▶ _WHAT IS EXPECTED_
For the data below, give the number of lines in which "logoColor" occurs. Include nothing besides that number.

(GIVEN RECORDS begins)

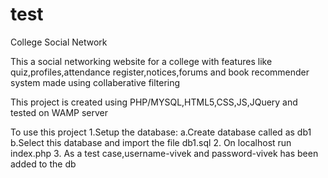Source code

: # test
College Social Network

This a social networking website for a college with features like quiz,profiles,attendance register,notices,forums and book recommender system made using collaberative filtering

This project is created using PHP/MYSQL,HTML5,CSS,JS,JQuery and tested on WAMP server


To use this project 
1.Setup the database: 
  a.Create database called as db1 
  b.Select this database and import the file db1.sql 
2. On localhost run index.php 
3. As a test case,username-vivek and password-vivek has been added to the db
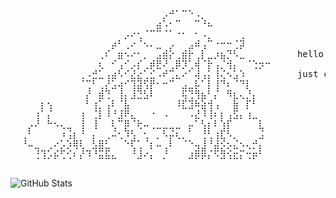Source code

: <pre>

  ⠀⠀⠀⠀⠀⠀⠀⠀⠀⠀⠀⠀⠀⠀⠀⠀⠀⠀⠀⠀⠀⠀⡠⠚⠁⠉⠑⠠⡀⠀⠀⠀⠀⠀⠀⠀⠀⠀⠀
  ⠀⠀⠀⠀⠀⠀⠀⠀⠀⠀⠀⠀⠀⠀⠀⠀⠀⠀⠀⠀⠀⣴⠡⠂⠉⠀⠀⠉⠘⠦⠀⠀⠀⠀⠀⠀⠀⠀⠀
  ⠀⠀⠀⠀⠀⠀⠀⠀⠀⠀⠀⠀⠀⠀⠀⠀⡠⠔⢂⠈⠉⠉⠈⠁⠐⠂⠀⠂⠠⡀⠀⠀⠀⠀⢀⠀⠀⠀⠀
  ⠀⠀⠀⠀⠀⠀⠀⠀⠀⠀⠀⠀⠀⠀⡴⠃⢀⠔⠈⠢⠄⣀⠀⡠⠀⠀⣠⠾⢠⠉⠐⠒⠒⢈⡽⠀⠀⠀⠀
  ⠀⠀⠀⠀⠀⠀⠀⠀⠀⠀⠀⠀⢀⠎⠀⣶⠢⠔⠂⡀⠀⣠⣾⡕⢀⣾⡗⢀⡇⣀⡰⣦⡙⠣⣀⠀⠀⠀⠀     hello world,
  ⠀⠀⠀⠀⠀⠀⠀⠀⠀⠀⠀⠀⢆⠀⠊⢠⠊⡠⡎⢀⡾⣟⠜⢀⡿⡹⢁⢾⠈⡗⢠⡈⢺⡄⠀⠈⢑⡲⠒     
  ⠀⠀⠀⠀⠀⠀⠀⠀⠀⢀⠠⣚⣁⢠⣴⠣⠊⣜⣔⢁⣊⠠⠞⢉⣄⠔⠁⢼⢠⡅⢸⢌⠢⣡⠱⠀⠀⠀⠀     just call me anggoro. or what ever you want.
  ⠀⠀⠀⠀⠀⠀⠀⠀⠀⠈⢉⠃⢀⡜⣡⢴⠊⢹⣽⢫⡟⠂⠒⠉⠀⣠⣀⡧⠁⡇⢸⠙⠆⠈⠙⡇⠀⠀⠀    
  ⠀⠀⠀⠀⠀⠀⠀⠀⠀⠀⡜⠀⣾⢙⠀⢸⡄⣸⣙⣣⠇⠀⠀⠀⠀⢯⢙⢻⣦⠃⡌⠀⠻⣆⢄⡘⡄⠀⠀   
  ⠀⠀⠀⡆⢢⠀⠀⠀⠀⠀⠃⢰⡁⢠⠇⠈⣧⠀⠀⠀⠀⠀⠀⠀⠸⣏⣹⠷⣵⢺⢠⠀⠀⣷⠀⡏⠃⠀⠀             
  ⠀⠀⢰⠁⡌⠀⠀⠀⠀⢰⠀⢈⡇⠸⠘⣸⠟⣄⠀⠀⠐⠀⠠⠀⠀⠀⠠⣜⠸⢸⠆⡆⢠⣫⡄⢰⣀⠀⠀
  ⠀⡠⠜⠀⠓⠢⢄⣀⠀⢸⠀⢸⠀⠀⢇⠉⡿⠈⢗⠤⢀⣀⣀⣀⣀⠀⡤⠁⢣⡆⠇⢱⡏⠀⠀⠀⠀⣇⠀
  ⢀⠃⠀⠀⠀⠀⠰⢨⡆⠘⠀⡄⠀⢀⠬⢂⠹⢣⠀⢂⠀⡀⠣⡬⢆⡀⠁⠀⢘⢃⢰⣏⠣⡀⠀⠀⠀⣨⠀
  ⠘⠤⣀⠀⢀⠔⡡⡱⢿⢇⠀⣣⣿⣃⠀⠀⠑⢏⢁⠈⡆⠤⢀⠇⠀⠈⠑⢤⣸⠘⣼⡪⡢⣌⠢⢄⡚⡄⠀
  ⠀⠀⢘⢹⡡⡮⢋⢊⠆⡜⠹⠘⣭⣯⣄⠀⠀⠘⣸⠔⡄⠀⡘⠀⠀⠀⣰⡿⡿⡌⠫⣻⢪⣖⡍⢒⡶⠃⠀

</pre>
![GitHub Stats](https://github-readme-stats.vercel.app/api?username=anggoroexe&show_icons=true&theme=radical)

(GIVEN RECORDS ends)
(GIVEN RECORDS begins)

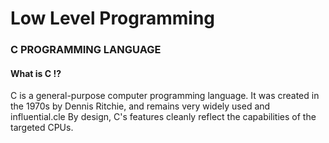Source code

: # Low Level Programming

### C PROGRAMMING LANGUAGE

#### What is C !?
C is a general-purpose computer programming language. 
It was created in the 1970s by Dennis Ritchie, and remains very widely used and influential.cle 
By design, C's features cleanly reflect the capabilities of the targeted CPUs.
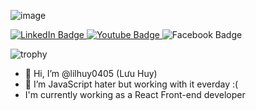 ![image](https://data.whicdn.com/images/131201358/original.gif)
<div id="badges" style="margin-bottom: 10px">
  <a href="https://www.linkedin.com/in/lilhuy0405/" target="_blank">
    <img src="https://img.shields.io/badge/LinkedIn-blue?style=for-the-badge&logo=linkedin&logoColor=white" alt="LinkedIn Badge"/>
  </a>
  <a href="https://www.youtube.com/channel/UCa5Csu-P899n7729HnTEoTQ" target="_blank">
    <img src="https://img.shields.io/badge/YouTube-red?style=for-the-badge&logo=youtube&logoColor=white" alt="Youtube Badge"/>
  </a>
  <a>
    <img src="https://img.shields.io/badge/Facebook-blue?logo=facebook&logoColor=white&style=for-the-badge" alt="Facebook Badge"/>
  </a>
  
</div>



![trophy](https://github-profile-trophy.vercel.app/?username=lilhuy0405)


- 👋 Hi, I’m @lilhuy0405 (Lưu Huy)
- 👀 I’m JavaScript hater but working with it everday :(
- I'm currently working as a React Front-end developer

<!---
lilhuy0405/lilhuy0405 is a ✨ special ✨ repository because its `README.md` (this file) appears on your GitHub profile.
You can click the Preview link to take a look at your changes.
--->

(GIVEN RECORDS ends)

▶ _SOLUTION_
3